The Austin J40 was a luxuriously appointed children's pedal car, which was manufactured by The Austin Motor Company at the Austin Pedal Car Factory in Tir-y-Berth, Bargoed, Wales. Its place as a luxury item was heightened when Selfridges offered the J40 for sale from its famous central London store, standing out as the most spectacular of the other grand toys available for sale.

== History ==

The Austin J40 was the brainchild of Austin Chairman Leonard Lord. It developed into a social employment project in Wales. The designer of the J40 was Austin employee Jim Blaikie. Miners who had been declared unfit for work because of black lungs eligible to work at the factory that was set up for them. Some of the raw material used to make the J40 came from scrap and surplus material from the Austin factory in Longbridge. Apart from the fact that this company offered work to the ex-miners, it also offered a good training ground for future managers of the Austin Motor Company in dealing with all aspects of running a factory. The Austin Pedal Car Factory workforce grew from 50 to over 200 men. All factory floor workforce were designated 100% disabled.

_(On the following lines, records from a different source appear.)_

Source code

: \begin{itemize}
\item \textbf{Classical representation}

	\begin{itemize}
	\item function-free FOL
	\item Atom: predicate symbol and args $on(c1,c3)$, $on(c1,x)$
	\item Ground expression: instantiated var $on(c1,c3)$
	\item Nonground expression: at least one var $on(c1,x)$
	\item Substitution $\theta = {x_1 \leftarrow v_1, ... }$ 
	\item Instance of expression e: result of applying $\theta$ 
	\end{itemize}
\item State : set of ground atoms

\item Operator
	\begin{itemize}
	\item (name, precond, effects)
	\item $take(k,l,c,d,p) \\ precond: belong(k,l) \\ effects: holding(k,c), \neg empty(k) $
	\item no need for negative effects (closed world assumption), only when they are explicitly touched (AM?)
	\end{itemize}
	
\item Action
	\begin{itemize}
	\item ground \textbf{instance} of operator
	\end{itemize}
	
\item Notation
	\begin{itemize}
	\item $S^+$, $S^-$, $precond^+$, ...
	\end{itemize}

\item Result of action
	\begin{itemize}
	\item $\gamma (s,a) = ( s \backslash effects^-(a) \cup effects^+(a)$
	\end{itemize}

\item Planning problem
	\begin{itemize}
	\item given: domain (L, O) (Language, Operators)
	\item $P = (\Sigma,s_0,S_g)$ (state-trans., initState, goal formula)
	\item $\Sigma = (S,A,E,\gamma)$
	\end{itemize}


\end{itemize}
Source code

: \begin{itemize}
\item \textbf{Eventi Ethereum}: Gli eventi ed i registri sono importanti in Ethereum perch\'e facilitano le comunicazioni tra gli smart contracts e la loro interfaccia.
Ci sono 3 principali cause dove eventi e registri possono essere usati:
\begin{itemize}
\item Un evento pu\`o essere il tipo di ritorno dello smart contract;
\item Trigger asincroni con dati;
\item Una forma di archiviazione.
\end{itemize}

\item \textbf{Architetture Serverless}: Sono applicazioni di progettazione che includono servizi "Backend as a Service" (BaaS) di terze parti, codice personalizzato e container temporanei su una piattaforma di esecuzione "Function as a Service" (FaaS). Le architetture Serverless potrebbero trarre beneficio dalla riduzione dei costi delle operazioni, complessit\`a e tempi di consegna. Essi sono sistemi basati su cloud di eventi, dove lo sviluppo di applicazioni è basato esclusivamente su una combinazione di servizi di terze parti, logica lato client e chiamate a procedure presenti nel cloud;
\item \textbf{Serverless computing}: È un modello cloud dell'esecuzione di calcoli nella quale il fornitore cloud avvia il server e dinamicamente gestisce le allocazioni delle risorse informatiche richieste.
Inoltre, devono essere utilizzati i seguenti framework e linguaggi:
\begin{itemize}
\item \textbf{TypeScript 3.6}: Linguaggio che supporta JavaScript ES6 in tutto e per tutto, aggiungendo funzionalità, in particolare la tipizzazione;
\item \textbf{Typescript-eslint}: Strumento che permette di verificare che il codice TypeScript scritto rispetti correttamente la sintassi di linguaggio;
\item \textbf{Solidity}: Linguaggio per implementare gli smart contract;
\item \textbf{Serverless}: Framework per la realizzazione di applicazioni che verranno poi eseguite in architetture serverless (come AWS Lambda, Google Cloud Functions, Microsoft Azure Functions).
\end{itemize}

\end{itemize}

The 1946 prototype, the Joy1, was based on the Austin 8, 10 12, and 16 road cars. Following the Joy2, Joy3 and Joy4 prototypes, the Pathfinder came in 1949, with a body based on the 1930s OHV Austin Seven Racer. Production of the Pathfinder began in July 1949 at the purpose built Austin Junior Car Factory, in Bargoed in South Wales, but Pathfinder production was phased out in 1950 due to the introduction of the J40. The two were buillt alongside one another for a very short time only, as factory space was needed to switch to making components for Longbridge production lines. The successor to the Pathfinder was the Austin Junior 40 Roadster (J40), which was based on the popular Austin A40 Devon and Dorset models and went into production from Autumn 1949. It featured an opening bonnet, an imitation engine with real spark plugs, battery powered headlights, a horn, a seat upholstered in imitation leather, an imitation instrument panel, detachable wheels with Dunlop tyres, an opening boot lid and a handbrake. Furthermore, many parts were chrome-plated. In 1957, an unofficial adapted lengthened version with a working petrol engine in the boot and rear-axle drive was made, in which the pedals were omitted. There was only one motorised official Austin J40 made - It was modified by Longbridge apprentices for Adrian Taber in 1974.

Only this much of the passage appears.